## What is expected
Beginning with the line containing "- [ ] 测试所有订阅计划的跳转" and going on through the line containing "In general an", the lines below are to be returned exactly, pictures excluded and nothing added.

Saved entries
######

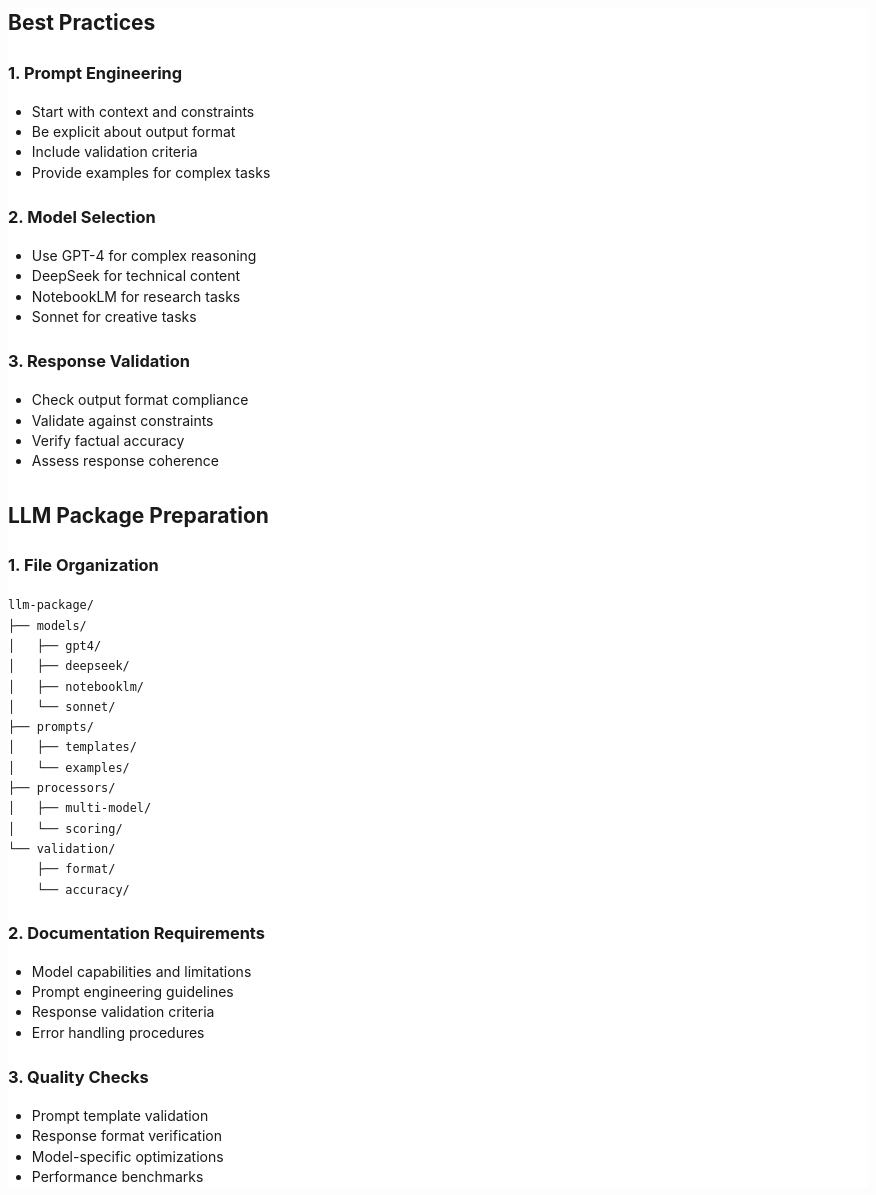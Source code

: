 ## Best Practices

### 1. Prompt Engineering
- Start with context and constraints
- Be explicit about output format
- Include validation criteria
- Provide examples for complex tasks

### 2. Model Selection
- Use GPT-4 for complex reasoning
- DeepSeek for technical content
- NotebookLM for research tasks
- Sonnet for creative tasks

### 3. Response Validation
- Check output format compliance
- Validate against constraints
- Verify factual accuracy
- Assess response coherence

## LLM Package Preparation

### 1. File Organization
```
llm-package/
├── models/
│   ├── gpt4/
│   ├── deepseek/
│   ├── notebooklm/
│   └── sonnet/
├── prompts/
│   ├── templates/
│   └── examples/
├── processors/
│   ├── multi-model/
│   └── scoring/
└── validation/
    ├── format/
    └── accuracy/
```

### 2. Documentation Requirements
- Model capabilities and limitations
- Prompt engineering guidelines
- Response validation criteria
- Error handling procedures

### 3. Quality Checks
- Prompt template validation
- Response format verification
- Model-specific optimizations
- Performance benchmarks
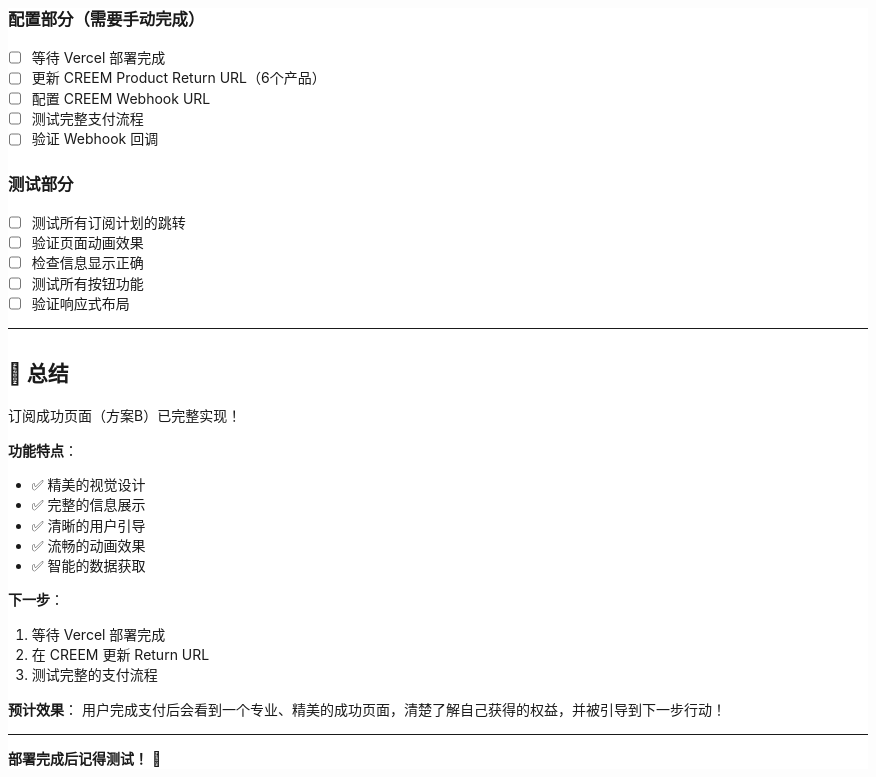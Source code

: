 ### **配置部分**（需要手动完成）
- [ ] 等待 Vercel 部署完成
- [ ] 更新 CREEM Product Return URL（6个产品）
- [ ] 配置 CREEM Webhook URL
- [ ] 测试完整支付流程
- [ ] 验证 Webhook 回调

### **测试部分**
- [ ] 测试所有订阅计划的跳转
- [ ] 验证页面动画效果
- [ ] 检查信息显示正确
- [ ] 测试所有按钮功能
- [ ] 验证响应式布局

---

## 🎉 总结

订阅成功页面（方案B）已完整实现！

**功能特点**：
- ✅ 精美的视觉设计
- ✅ 完整的信息展示
- ✅ 清晰的用户引导
- ✅ 流畅的动画效果
- ✅ 智能的数据获取

**下一步**：
1. 等待 Vercel 部署完成
2. 在 CREEM 更新 Return URL
3. 测试完整的支付流程

**预计效果**：
用户完成支付后会看到一个专业、精美的成功页面，清楚了解自己获得的权益，并被引导到下一步行动！

---

**部署完成后记得测试！** 🚀

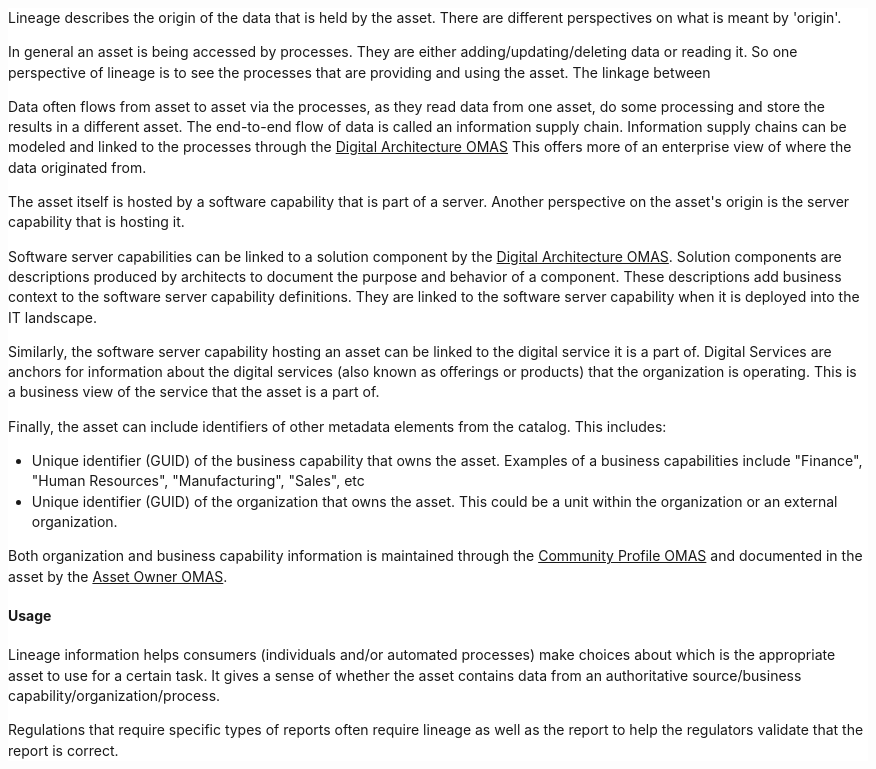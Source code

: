 Lineage describes the origin of the data that is held by the asset.  There are different perspectives
on what is meant by 'origin'.

In general an asset is being accessed by processes.  They are either adding/updating/deleting data or 
reading it. So one perspective of lineage is to see the processes that are providing and using the asset.
The linkage between 

Data often flows from asset to asset via the processes, as they read data from one asset, do some
processing and store the results in a different asset.  The end-to-end flow of data is called
an information supply chain.  Information supply chains can be modeled and linked to the
processes through the
[Digital Architecture OMAS](../../../open-metadata-implementation/access-services/digital-architecture)
This offers more of an enterprise view of where the data originated from.

The asset itself is hosted by a software capability that is part of a server.
Another perspective on the asset's origin is the server capability that is hosting it.

Software server capabilities can be linked to a solution component by the 
[Digital Architecture OMAS](../../../open-metadata-implementation/access-services/digital-architecture).
Solution components are descriptions produced by architects to document the purpose and
behavior of a component.  These descriptions add business context to the software
server capability definitions.  They are linked to the software server capability when it is deployed
into the IT landscape.

Similarly, the software server capability hosting an asset can be linked to the digital service it is a
part of.  Digital Services are anchors for information about the digital services
(also known as offerings or products) that the organization is operating.
This is a business view of the service that the asset is a part of.

Finally, the asset can include identifiers of other metadata elements from the catalog.
This includes:
* Unique identifier (GUID) of the business capability that owns the asset.  Examples of 
a business capabilities include "Finance", "Human Resources", "Manufacturing", "Sales", etc 
* Unique identifier (GUID) of the organization that owns the asset.  This could be
a unit within the organization or an external organization.

Both organization and business capability information is maintained through the
[Community Profile OMAS](../../../open-metadata-implementation/access-services/community-profile)
and documented in the asset by the
[Asset Owner OMAS](../../../open-metadata-implementation/access-services/asset-owner).


#### Usage

Lineage information helps consumers (individuals and/or automated processes) make choices about
which is the appropriate asset to use for a certain task.  It gives a sense of whether the asset
contains data from an authoritative source/business capability/organization/process.

Regulations that require specific types of reports often require lineage as well as the report
to help the regulators validate that the report is correct.
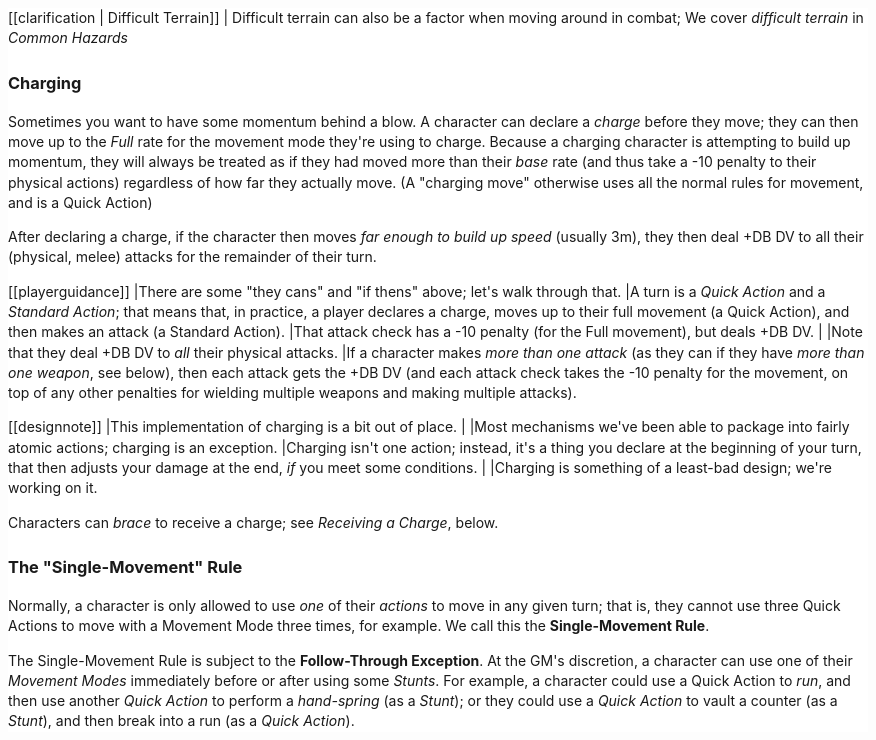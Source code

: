 [[clarification | Difficult Terrain]]
| Difficult terrain can also be a factor when moving around in combat; We cover *difficult terrain* in *Common Hazards*

### Charging

Sometimes you want to have some momentum behind a blow.
A character can declare a *charge* before they move; they can then move up to the *Full* rate for the movement mode they're using to charge.
Because a charging character is attempting to build up momentum, they will always be treated as if they had moved more than their *base* rate (and thus take a -10 penalty to their physical actions) regardless of how far they actually move.
(A "charging move" otherwise uses all the normal rules for movement, and is a Quick Action)

After declaring a charge, if the character then moves *far enough to build up speed* (usually 3m), they then deal +DB DV to all their (physical, melee) attacks for the remainder of their turn.

[[playerguidance]]
|There are some "they cans" and "if thens" above; let's walk through that.
|A turn is a *Quick Action* and a *Standard Action*; that means that, in practice, a player declares a charge, moves up to their full movement (a Quick Action), and then makes an attack (a Standard Action).
|That attack check has a -10 penalty (for the Full movement), but deals +DB DV.
|
|Note that they deal +DB DV to *all* their physical attacks.
|If a character makes *more than one attack* (as they can if they have *more than one weapon*, see below), then each attack gets the +DB DV (and each attack check takes the -10 penalty for the movement, on top of any other penalties for wielding multiple weapons and making multiple attacks).

[[designnote]]
|This implementation of charging is a bit out of place.
|
|Most mechanisms we've been able to package into fairly atomic actions; charging is an exception.
|Charging isn't one action; instead, it's a thing you declare at the beginning of your turn, that then adjusts your damage at the end, *if* you meet some conditions.
|
|Charging is something of a least-bad design; we're working on it.

Characters can *brace* to receive a charge; see *Receiving a Charge*, below.

### The "Single-Movement" Rule

Normally, a character is only allowed to use *one* of their *actions* to move in any given turn; that is, they cannot use three Quick Actions to move with a Movement Mode three times, for example.
We call this the **Single-Movement Rule**.

The Single-Movement Rule is subject to the **Follow-Through Exception**.
At the GM's discretion, a character can use one of their *Movement Modes* immediately before or after using some *Stunts*.
For example, a character could use a Quick Action to *run*, and then use another *Quick Action* to perform a *hand-spring* (as a *Stunt*); or they could use a *Quick Action* to vault a counter (as a *Stunt*), and then break into a run (as a *Quick Action*).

######

## Response to the task
- [ ] 测试所有订阅计划的跳转
- [ ] 验证页面动画效果
- [ ] 检查信息显示正确
- [ ] 测试所有按钮功能
- [ ] 验证响应式布局

---

## 🎉 总结

订阅成功页面（方案B）已完整实现！

**功能特点**：
- ✅ 精美的视觉设计
- ✅ 完整的信息展示
- ✅ 清晰的用户引导
- ✅ 流畅的动画效果
- ✅ 智能的数据获取

**下一步**：
1. 等待 Vercel 部署完成
2. 在 CREEM 更新 Return URL
3. 测试完整的支付流程

**预计效果**：
用户完成支付后会看到一个专业、精美的成功页面，清楚了解自己获得的权益，并被引导到下一步行动！

---

**部署完成后记得测试！** 🚀

Source code

: Lineage describes the origin of the data that is held by the asset.  There are different perspectives
on what is meant by 'origin'.

In general an asset is being accessed by processes.  They are either adding/updating/deleting data or 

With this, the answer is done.